---- SUPPLIED RECORDS

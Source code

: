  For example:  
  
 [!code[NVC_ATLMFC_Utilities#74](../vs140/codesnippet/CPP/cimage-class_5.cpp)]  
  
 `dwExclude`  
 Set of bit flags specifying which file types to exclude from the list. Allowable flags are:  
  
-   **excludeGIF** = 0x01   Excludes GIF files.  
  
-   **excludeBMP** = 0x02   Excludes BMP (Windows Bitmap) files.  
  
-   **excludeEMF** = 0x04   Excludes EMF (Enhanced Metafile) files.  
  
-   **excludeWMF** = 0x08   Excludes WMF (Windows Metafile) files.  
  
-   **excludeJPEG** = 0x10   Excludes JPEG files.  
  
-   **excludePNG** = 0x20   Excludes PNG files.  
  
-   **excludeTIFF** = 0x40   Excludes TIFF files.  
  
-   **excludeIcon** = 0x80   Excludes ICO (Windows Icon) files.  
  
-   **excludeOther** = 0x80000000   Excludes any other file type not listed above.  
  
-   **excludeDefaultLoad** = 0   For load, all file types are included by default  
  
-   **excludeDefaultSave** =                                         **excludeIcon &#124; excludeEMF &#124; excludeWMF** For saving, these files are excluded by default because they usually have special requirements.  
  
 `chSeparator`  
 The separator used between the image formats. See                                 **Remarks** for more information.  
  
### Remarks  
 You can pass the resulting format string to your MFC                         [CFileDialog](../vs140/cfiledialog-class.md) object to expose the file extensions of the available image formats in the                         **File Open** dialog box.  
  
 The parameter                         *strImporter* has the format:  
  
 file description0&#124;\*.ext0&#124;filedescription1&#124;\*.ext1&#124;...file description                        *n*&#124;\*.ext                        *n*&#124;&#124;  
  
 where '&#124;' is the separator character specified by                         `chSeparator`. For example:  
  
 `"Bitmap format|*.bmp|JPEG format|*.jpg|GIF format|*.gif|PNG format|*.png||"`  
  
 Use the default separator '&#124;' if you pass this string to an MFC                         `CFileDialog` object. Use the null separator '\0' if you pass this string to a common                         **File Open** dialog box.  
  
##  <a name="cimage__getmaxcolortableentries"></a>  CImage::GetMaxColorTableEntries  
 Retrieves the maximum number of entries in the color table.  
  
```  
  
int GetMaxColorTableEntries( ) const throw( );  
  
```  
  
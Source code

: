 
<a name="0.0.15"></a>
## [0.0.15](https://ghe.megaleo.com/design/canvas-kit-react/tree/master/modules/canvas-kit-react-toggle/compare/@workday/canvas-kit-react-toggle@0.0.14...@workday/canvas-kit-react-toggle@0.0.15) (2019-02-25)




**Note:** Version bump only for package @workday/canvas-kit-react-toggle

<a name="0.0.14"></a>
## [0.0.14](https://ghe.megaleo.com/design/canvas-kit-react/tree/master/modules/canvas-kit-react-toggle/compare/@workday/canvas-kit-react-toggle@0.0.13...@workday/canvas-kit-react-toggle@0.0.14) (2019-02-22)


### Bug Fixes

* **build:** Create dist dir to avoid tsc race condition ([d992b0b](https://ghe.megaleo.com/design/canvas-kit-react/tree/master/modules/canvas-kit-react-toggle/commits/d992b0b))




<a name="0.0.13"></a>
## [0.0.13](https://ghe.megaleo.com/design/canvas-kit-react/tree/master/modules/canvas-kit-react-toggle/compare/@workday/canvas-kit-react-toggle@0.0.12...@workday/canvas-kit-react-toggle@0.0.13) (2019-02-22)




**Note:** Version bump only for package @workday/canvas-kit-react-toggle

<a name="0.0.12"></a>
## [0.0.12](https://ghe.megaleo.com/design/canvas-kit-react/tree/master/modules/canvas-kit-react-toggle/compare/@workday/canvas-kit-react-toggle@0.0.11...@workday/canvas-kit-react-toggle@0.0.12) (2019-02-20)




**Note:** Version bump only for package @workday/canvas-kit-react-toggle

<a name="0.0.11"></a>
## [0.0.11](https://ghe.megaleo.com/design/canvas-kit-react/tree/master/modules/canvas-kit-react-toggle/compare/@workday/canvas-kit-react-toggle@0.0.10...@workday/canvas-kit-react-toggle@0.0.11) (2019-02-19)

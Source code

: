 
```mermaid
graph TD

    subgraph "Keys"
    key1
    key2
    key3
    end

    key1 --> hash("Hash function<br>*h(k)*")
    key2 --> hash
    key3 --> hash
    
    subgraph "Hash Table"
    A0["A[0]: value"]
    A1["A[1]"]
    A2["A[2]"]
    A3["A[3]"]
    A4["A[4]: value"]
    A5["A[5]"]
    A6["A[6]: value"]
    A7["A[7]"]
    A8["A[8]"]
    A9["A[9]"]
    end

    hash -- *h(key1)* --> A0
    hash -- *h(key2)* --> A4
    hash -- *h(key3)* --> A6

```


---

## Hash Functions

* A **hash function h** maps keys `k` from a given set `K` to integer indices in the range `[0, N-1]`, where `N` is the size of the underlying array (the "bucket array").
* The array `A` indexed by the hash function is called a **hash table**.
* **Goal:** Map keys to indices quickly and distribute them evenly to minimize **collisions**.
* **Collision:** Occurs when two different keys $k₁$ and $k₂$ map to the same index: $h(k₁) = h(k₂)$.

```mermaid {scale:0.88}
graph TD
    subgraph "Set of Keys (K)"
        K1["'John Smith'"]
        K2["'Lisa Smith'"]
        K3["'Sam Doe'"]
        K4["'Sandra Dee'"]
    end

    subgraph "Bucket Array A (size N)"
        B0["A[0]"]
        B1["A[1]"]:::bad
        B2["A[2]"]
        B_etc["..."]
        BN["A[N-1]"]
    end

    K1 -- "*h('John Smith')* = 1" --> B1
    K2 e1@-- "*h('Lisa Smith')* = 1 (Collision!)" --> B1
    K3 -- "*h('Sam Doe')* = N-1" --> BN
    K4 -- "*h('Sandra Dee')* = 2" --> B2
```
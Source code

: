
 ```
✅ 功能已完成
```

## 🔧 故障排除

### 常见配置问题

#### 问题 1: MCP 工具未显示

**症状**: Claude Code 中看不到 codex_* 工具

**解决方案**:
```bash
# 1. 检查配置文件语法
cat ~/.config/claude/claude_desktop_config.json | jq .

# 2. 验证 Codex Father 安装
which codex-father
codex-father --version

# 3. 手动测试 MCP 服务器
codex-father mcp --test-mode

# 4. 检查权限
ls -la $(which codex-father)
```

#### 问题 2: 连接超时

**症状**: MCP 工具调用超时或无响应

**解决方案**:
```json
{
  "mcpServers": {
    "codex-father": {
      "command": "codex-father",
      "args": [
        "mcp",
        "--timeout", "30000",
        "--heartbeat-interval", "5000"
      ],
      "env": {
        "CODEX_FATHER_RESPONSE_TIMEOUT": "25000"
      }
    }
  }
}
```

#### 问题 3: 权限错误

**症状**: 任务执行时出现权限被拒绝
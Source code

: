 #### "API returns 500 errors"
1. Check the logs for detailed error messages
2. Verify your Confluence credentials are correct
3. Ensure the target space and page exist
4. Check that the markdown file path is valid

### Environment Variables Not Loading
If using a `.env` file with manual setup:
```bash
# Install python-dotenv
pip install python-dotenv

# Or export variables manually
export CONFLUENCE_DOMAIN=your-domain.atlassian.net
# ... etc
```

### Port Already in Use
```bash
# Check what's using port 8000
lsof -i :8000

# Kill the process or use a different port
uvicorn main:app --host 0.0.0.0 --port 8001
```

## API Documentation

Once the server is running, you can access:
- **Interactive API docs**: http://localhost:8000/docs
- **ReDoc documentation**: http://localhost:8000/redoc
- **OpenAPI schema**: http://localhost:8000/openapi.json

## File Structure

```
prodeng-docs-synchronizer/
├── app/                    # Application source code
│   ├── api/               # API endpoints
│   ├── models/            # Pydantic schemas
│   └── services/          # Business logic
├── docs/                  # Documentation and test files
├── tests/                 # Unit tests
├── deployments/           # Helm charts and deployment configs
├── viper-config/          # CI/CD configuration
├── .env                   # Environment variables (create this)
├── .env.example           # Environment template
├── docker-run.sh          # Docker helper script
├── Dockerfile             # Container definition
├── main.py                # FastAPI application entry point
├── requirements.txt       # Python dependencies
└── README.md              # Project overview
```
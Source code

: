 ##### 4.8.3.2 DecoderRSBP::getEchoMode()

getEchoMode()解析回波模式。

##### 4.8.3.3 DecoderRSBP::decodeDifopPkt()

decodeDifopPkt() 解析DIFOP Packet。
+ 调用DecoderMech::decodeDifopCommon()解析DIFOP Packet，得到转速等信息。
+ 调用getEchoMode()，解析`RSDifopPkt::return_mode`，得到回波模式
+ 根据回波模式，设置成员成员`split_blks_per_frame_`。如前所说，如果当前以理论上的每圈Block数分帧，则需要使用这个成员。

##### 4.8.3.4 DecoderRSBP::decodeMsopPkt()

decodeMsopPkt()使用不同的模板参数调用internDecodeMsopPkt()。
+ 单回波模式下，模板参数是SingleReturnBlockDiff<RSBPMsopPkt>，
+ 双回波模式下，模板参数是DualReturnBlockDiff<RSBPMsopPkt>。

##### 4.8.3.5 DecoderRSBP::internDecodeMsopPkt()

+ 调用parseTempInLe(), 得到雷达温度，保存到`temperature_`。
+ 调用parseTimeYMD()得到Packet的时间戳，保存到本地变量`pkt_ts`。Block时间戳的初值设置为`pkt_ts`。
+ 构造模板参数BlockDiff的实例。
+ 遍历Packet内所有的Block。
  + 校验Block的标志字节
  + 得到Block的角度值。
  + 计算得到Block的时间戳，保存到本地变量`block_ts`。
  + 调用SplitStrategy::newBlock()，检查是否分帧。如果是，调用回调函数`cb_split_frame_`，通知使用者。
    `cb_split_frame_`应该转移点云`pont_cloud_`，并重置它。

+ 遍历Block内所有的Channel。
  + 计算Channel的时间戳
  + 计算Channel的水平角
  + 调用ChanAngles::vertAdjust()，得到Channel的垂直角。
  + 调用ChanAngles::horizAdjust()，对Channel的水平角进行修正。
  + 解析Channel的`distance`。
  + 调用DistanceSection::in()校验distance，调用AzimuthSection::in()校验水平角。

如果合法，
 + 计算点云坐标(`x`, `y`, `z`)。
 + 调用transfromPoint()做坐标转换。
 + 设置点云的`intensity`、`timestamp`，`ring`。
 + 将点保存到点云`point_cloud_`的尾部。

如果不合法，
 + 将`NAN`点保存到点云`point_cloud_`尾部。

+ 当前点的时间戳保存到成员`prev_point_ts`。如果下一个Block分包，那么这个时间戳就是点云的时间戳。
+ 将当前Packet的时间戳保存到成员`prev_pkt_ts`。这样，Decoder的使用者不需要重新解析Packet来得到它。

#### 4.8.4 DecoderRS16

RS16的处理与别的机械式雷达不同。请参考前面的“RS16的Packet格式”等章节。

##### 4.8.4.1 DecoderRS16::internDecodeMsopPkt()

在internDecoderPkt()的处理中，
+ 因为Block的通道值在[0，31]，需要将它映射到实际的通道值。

--------

For the word "default", show every line of the entries that holds it.

§ WRITTEN RESPONSE
-   **excludeDefaultLoad** = 0   For load, all file types are included by default  
-   **excludeDefaultSave** =                                         **excludeIcon &#124; excludeEMF &#124; excludeWMF** For saving, these files are excluded by default because they usually have special requirements.  
 Use the default separator '&#124;' if you pass this string to an MFC                         `CFileDialog` object. Use the null separator '\0' if you pass this string to a common                         **File Open** dialog box.  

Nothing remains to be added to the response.